===== EXCERPTED RECORDS

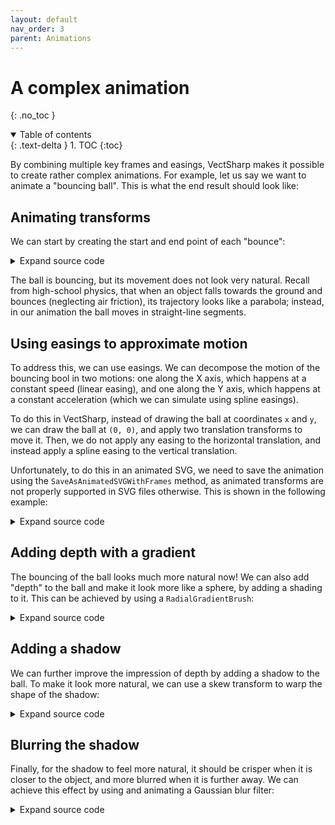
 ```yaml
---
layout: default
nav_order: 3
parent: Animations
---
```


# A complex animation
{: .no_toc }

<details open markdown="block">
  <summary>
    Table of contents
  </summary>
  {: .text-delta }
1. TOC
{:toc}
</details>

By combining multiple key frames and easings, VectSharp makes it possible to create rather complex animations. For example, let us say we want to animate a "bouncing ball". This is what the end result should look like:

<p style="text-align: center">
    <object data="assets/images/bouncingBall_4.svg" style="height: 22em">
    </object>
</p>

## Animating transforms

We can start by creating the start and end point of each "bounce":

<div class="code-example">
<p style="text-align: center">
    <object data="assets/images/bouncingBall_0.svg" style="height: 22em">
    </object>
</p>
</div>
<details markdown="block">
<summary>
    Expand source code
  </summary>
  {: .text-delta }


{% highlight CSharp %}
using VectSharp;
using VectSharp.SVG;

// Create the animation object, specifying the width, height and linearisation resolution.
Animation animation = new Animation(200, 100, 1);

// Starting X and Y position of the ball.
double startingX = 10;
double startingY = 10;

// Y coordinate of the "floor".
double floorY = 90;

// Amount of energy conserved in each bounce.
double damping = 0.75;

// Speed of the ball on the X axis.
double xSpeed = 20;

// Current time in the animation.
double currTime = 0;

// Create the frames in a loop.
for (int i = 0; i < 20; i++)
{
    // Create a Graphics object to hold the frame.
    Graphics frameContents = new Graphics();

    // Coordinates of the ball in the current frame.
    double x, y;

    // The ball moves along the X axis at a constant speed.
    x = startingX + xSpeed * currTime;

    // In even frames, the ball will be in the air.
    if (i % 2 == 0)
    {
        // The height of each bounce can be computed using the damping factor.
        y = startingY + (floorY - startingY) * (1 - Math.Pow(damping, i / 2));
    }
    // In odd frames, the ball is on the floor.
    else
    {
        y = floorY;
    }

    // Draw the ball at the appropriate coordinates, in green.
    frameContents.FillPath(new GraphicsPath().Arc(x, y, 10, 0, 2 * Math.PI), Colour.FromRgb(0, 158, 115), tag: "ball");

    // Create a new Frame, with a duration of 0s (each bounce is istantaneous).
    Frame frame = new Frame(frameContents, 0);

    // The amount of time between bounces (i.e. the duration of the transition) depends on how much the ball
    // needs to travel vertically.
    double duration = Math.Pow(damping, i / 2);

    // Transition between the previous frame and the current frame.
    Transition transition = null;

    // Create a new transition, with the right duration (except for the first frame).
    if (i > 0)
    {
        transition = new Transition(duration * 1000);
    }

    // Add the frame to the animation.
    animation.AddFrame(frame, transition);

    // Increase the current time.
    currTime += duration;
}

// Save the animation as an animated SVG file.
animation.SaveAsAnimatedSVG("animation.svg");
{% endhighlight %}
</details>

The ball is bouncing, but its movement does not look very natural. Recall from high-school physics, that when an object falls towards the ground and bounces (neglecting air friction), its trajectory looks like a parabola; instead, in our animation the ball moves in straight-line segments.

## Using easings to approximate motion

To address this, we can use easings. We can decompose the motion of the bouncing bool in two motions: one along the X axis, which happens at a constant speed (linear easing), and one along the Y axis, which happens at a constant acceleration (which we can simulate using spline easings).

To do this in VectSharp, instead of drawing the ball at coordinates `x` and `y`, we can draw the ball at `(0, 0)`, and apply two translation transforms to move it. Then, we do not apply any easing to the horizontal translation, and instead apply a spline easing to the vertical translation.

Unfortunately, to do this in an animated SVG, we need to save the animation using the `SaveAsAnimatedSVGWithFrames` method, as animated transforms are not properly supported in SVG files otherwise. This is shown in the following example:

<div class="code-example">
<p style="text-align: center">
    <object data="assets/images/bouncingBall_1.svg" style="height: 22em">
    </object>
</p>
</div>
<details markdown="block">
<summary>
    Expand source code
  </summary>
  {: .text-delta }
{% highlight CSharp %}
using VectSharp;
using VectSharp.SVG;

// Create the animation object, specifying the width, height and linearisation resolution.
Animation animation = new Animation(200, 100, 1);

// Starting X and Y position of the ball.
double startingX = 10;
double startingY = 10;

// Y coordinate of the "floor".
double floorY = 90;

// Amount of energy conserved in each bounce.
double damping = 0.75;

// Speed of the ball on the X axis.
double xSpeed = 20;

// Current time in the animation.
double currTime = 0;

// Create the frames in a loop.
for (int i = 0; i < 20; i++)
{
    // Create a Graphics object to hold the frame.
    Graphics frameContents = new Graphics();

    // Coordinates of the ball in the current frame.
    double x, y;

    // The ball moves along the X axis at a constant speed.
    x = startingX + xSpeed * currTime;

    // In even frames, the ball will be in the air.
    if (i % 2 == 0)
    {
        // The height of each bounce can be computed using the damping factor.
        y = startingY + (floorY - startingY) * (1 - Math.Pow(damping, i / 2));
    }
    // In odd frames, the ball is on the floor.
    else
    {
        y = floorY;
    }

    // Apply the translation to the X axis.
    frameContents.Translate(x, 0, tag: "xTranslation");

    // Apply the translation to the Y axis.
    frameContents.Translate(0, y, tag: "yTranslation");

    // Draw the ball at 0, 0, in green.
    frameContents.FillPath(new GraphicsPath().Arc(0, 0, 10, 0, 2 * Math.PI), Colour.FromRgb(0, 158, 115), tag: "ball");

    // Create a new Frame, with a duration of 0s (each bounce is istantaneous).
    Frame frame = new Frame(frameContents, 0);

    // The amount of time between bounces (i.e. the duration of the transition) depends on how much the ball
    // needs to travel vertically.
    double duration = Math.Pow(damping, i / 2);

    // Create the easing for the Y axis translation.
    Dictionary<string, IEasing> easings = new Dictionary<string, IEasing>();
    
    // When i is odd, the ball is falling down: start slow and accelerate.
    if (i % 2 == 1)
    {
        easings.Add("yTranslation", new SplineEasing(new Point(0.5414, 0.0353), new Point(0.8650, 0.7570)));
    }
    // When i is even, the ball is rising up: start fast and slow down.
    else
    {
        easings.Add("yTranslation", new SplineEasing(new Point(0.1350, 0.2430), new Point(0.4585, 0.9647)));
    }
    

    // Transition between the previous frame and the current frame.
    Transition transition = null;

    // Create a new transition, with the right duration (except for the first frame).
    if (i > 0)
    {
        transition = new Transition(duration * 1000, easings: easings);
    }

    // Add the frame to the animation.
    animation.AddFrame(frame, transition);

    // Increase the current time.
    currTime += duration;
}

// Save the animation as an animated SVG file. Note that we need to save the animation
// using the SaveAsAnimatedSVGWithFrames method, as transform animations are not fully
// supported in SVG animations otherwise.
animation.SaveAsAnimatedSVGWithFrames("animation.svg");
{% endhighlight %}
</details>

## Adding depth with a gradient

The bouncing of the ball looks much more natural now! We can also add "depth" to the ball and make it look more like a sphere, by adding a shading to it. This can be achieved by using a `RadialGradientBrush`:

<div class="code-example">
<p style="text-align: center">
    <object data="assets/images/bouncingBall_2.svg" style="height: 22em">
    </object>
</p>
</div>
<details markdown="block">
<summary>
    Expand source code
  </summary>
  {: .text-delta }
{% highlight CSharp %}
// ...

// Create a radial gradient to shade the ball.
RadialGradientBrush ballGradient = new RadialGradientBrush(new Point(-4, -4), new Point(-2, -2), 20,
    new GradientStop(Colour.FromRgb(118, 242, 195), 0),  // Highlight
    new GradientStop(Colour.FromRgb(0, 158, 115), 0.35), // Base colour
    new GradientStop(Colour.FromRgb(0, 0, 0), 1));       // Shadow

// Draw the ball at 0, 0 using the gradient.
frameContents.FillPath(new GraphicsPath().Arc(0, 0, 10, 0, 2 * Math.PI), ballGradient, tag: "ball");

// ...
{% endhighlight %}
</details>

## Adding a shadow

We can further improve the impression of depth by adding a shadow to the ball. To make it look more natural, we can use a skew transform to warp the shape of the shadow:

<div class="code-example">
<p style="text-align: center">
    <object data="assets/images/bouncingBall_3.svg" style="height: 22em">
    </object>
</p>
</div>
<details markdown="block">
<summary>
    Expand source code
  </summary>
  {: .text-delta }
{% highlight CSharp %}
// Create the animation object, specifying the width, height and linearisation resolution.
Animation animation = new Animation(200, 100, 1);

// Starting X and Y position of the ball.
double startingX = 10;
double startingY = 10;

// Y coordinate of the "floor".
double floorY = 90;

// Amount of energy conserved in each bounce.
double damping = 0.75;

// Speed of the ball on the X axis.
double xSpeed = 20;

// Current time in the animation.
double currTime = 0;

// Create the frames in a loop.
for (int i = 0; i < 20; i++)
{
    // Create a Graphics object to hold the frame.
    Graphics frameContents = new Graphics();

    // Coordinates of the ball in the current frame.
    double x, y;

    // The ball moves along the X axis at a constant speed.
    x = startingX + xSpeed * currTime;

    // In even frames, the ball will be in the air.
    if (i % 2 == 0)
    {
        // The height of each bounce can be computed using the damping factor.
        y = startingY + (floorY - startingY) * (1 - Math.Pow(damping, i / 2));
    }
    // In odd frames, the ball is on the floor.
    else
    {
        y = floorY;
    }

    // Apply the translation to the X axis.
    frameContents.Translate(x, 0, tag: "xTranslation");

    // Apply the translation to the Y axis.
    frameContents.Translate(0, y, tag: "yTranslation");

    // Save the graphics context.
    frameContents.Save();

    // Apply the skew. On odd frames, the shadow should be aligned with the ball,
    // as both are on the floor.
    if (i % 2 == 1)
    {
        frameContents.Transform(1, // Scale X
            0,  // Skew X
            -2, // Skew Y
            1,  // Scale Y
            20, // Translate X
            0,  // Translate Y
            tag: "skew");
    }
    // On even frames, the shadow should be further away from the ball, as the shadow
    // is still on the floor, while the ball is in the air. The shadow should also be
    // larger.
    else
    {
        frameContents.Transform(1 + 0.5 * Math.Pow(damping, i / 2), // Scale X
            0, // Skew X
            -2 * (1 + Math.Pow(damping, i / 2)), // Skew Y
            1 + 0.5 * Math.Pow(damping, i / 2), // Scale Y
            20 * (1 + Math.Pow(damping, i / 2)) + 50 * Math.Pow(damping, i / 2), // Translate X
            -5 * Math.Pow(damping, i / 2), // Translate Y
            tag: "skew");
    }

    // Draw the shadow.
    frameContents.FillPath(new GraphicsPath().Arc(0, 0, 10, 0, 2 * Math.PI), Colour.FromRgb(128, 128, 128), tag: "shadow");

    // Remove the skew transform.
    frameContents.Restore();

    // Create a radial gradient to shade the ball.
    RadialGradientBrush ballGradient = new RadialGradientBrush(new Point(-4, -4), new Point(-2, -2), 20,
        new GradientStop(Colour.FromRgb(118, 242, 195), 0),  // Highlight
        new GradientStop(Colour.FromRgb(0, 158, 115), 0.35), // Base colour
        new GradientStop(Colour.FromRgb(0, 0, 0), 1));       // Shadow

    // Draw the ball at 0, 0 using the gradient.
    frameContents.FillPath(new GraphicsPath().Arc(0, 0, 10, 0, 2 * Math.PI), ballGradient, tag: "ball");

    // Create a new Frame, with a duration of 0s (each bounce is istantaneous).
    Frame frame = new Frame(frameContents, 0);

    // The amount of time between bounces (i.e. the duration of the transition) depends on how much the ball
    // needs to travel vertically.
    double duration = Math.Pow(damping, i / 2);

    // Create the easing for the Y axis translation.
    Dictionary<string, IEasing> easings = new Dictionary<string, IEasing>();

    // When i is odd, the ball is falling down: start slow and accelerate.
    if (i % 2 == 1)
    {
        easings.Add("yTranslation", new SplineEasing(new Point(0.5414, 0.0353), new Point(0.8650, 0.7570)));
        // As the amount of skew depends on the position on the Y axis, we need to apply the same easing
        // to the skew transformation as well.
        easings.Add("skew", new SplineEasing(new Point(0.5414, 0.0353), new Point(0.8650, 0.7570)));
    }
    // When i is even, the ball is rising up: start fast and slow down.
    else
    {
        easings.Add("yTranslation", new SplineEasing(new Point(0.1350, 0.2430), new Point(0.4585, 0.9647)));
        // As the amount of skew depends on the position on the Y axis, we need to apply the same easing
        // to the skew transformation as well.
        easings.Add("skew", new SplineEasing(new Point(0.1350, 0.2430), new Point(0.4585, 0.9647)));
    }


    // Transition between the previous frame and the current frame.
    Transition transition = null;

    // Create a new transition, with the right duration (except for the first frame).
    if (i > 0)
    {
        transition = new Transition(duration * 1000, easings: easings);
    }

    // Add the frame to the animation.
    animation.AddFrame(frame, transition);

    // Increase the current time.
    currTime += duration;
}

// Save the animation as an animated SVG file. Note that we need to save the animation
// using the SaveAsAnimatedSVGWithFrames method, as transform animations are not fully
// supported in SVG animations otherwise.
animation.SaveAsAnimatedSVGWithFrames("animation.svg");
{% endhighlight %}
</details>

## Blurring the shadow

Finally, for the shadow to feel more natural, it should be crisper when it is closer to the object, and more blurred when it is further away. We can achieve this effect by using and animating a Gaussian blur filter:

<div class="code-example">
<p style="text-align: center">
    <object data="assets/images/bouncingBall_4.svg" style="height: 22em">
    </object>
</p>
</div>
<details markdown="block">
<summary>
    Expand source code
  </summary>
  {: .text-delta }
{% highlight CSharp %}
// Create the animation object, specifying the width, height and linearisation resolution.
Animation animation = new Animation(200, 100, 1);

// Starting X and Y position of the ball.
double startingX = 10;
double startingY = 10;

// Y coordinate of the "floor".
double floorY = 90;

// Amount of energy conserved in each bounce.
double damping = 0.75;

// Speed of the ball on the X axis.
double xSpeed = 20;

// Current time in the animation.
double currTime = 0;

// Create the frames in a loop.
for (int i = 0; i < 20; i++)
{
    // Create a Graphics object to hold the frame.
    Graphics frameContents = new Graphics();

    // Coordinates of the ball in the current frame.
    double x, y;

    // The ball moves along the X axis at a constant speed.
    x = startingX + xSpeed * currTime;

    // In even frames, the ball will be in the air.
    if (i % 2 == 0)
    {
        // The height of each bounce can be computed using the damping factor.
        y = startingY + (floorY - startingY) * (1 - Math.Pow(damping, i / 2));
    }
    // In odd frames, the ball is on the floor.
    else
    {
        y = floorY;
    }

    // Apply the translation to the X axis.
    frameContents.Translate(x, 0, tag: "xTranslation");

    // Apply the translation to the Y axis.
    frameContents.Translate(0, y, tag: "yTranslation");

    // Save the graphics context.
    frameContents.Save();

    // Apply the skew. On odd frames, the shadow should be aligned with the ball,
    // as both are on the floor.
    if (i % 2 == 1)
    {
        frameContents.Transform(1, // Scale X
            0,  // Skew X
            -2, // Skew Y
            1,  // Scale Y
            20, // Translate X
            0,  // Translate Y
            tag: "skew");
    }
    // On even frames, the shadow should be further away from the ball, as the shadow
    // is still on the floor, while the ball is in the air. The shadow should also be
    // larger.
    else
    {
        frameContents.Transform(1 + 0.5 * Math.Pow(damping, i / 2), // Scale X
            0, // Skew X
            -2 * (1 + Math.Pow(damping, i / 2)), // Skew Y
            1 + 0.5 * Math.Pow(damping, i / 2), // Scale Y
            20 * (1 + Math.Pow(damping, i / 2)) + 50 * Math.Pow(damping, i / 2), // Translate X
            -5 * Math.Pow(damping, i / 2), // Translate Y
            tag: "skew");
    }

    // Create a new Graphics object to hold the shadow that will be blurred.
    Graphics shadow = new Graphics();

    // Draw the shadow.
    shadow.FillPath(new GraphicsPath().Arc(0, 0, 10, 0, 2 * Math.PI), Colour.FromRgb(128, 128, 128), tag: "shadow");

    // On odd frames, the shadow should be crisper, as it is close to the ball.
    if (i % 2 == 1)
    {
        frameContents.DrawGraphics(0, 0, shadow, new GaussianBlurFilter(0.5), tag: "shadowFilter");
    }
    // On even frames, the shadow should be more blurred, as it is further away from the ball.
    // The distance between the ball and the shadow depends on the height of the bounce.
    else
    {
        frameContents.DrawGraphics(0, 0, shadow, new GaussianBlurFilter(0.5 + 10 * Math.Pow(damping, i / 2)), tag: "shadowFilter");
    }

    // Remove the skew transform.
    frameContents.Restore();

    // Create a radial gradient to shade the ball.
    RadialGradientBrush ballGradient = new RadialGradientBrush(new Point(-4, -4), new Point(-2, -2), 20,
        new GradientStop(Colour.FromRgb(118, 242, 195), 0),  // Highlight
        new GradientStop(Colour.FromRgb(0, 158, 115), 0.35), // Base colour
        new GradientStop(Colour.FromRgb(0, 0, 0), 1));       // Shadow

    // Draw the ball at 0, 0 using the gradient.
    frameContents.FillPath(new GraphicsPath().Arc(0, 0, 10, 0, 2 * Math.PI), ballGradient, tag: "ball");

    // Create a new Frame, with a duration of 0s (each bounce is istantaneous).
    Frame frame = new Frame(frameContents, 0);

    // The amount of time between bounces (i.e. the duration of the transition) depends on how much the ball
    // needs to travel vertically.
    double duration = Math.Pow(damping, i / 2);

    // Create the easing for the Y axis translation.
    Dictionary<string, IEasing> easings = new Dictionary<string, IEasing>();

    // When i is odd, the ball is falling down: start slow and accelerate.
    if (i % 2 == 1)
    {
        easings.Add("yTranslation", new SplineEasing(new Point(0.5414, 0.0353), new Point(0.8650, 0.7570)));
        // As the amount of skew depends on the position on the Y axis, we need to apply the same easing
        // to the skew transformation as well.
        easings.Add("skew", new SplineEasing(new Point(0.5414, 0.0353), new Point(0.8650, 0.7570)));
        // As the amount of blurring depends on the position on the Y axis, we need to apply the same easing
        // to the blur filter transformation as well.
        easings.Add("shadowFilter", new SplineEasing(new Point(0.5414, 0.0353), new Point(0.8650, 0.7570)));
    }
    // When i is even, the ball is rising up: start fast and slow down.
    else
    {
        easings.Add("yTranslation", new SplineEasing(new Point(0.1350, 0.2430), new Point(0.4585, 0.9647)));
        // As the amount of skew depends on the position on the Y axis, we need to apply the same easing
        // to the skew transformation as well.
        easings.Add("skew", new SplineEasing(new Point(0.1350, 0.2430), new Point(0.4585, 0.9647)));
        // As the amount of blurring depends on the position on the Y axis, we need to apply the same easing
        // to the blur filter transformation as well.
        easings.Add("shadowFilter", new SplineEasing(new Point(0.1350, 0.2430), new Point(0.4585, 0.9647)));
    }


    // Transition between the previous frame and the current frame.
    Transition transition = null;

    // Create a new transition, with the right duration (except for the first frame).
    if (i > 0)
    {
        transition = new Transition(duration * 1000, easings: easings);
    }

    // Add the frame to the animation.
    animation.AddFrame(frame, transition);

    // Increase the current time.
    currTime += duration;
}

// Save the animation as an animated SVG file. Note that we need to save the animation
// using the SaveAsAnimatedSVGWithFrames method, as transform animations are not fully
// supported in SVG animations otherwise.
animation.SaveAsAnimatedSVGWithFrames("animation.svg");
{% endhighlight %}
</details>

==========
===== EXCERPTED RECORDS

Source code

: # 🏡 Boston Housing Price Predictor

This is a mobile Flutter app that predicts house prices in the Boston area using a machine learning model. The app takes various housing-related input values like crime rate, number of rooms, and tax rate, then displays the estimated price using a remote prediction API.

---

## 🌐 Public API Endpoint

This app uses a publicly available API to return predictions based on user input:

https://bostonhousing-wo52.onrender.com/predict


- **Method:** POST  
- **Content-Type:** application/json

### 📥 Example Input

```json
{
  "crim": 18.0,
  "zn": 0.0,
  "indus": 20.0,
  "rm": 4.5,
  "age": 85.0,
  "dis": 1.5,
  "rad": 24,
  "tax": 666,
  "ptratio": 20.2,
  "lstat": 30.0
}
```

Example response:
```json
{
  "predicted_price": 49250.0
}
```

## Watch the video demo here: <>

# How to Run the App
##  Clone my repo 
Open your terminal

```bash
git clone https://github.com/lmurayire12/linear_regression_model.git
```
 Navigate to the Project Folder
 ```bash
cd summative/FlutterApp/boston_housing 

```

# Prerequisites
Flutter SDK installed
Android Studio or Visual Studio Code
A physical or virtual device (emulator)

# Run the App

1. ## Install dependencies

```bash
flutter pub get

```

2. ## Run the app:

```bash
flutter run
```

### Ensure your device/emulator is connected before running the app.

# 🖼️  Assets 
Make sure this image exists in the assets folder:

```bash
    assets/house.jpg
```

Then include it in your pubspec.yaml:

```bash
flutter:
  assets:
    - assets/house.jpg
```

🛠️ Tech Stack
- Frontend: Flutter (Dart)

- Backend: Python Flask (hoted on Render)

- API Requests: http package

==========

**EXERCISE DIRECTIONS:**
Anywhere the listing shows the word "natural", copy the full line.

**EXERCISE OUTPUT:**
The ball is bouncing, but its movement does not look very natural. Recall from high-school physics, that when an object falls towards the ground and bounces (neglecting air friction), its trajectory looks like a parabola; instead, in our animation the ball moves in straight-line segments.
The bouncing of the ball looks much more natural now! We can also add "depth" to the ball and make it look more like a sphere, by adding a shading to it. This can be achieved by using a `RadialGradientBrush`:
We can further improve the impression of depth by adding a shadow to the ball. To make it look more natural, we can use a skew transform to warp the shape of the shadow:
Finally, for the shadow to feel more natural, it should be crisper when it is closer to the object, and more blurred when it is further away. We can achieve this effect by using and animating a Gaussian blur filter:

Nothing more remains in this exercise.